本発明の吸水性樹脂複合体組成物は、本発明の吸水性樹脂複合体の他に、繊維と吸水性樹脂を含む複合体を含んでいてもよい。例えば、本発明の吸水性樹脂複合体組成物は、1個以上の吸水性樹脂粒子と1本以上の繊維を含む吸水性樹脂複合体であって、前記吸水性樹脂粒子が略球状であり、1本以上の前記繊維は繊維の一部が前記樹脂粒子内に包埋されるとともに一部が前記樹脂粒子より露出しており、かつ、前記繊維はいずれも前記樹脂粒子の表面に接着していない吸水性樹脂複合体を含んでいてもよい。また、1個以上の吸水性樹脂粒子と1本以上の繊維を含む吸水性樹脂複合体であって、前記吸水性樹脂粒子が略球状であり、1本以上の前記繊維は繊維の一部が前記樹脂粒子の表面に接着しており、かつ、前記繊維はいずれも前記樹脂粒子内に包埋されていない吸水性樹脂複合体を含んでいてもよい。本発明の吸水性樹脂複合体組成物は、本発明の吸水性樹脂複合体を重量分率で0.1以上含むことが好ましく、0.2以上含むことがより好ましく、0.3以上含むことがさらに好ましい。本発明の吸水性樹脂複合体組成物は、嵩密度が0.20〜1.10g/cm3であることが好ましく、0.30〜0.85g/cm3であることがより好ましく、0.40〜0.85g/cm3であることがさらにより好ましい。
(吸水性樹脂に包埋も接着もされることのない繊維)
繊維としては、合成繊維、天然繊維、半合成繊維、無機繊維などを用いることができる。
用いる繊維は、吸水性樹脂複合体組成物の使用目的に応じて選択される。例えば、組成物を吸収性物品に使用するときには、パルプ、レーヨン、木綿、再生セルロースその他のセルロース系繊維のような親水性が高い繊維を選択することが好ましい。また導水性の面からも親水性が高い繊維が好ましい。特に衛生材料用途にはパルプが感触が良好という点で好ましい。

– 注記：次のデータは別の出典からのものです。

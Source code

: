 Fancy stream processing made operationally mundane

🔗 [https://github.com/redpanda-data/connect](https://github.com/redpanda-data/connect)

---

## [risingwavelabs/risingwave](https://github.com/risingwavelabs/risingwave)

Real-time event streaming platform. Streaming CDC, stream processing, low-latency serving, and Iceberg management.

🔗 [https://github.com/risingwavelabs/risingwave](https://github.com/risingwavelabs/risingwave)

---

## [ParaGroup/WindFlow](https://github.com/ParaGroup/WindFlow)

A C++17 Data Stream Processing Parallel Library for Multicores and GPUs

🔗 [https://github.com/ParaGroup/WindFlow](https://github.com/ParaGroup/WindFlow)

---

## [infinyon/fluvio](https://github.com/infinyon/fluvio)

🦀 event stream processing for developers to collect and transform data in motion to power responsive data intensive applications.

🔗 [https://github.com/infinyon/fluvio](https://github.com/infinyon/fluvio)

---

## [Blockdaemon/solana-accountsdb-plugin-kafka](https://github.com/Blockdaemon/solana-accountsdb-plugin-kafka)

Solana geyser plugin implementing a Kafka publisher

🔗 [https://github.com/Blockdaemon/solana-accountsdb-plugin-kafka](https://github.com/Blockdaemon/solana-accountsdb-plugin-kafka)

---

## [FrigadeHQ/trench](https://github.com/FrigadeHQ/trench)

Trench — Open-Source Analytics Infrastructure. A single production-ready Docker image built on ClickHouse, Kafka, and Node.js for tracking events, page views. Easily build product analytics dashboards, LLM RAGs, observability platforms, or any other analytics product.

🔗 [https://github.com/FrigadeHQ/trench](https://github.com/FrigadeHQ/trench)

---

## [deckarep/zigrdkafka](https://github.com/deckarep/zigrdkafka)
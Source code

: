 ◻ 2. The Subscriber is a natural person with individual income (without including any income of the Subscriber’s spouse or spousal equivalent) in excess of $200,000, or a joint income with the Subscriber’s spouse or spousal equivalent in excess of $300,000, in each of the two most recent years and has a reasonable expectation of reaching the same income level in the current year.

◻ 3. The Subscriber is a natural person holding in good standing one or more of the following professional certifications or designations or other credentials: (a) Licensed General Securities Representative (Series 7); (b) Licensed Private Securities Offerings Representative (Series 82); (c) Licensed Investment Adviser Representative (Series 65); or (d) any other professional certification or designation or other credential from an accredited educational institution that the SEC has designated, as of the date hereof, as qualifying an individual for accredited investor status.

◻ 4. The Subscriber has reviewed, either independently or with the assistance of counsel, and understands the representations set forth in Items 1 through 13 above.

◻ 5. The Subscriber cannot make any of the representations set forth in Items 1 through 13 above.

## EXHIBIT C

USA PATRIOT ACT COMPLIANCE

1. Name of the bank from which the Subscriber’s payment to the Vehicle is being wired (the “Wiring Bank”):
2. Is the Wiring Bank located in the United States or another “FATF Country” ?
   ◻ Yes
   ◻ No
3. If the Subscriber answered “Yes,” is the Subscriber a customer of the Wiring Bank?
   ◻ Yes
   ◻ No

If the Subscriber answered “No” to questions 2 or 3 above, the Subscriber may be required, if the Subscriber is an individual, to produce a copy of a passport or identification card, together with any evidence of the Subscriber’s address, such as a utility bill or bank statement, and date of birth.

一方、疎水性繊維を使用することもできる。例えば、ポリエステル系、ポリエチレン系、ポリプロピレン系、ポリスチレン系、ポリアミド系、ポリビニルアルコール系、ポリ塩化ビニル系、ポリ塩化ビリニデン系、ポリアクリロニトリル系、ポリ尿素系、ポリウレタン系、ポリフルオロエチレン系、ポリシアン化ビニリデン系繊維である。これら疎水性繊維を用いることにより、組成物における通水性、水の拡散性を向上することができる。
なお、用いる繊維の吸水性樹脂との親和性、あるいは吸水性樹脂複合体との親和性については、特に制限はない。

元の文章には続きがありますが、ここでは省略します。